I dragged the draft of an alternative post into the chat window. John liked it; I decided to go with it. But would another pair of eyes lend confirmation? I asked my wife Maria to read the draft.

Getting too close to the writing is an occupational hazard for any writer. To safeguard against it, I grab the nearest warm body and say, "Read this, and tell me what you think without the least regard for my delicate, writer's psyche."

A quick aside on a long-held theory of mine: When someone asks for advice, then disagrees with it, what the advisee actually wanted was confirmation of an opinion already reached. I return to my story.

Maria said, “I like it, but it’s a little slow in that second paragraph.”

I said, “I worked on that paragraph a lot, and I think it reads pretty quickly,” with a slight inflection of some kind.

“You asked me for my opinion—and I told it to you.”

She had. She had. But I was struck by the value of something else: We’d just proven my advice giving-and-receiving theory—and emphatically, at that.

Could Maria’s take be corroborated? Could mine? I asked the recent college grad to read it. When Anna looked up, I told her, in a neutral tone so as not to prejudice her response, what her mother had said. (Also, Maria may have been sitting there at the moment.)

“I liked that paragraph,” Anna said.

Vindication, baby!

Then she added, “But it does go on about half as long as it should.”

Correction, partial vindication for me (maybe), and for Maria, vindication in the 100-percent range. But after tweaking that paragraph, the debut post would be good to go.

Anna said, “I have some other comments, if you’d care to hear them.”

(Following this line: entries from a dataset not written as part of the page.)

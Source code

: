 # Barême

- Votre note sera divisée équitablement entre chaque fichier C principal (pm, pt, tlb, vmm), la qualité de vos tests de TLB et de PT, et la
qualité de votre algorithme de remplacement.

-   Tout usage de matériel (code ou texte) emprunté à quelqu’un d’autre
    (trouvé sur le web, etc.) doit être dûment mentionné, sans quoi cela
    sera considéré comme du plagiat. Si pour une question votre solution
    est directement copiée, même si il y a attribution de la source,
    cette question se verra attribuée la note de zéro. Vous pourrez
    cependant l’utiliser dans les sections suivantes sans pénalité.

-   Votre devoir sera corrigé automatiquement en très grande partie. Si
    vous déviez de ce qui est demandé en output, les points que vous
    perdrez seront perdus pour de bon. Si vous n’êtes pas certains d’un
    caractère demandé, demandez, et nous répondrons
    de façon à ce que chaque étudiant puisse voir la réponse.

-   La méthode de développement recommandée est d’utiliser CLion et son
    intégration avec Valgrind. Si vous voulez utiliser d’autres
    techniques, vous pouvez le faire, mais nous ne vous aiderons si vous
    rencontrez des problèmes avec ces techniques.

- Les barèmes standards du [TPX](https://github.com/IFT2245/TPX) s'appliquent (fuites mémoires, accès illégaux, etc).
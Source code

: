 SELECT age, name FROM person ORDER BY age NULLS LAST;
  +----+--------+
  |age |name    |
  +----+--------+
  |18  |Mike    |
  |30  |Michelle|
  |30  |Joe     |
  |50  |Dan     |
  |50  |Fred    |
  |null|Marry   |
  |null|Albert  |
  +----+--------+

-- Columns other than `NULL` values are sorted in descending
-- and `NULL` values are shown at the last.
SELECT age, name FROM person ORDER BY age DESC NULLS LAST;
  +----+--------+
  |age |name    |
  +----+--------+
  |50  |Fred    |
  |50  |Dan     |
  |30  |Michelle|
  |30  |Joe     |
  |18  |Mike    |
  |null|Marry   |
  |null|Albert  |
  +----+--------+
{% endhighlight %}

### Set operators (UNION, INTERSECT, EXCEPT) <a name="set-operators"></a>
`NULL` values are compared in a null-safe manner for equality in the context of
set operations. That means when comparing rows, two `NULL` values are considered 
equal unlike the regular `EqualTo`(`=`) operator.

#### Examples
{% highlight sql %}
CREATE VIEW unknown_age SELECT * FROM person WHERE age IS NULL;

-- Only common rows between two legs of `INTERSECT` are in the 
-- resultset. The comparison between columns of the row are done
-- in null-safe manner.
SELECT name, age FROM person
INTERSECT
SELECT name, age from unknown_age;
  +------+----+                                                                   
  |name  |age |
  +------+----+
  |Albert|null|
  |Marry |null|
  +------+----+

Huh, she wasn’t finished. “Sure,” I said, in the (perhaps begrudging) spirit of collaboration.

Anna suggested tightening cuts, with such illuminating comments as, “This is too cute!” and “What’s that supposed to mean because I don’t get it?” and “The armpit joke isn’t working.”

What was the joke about? Not much, which is why it wasn’t working. I mean, obviously.

I had two takeaways from this post-writing experience—continue to ask others to read my writing, and when they give advice bite my tongue—and one realization: I had no idea I lived in a household of keen editorial insight.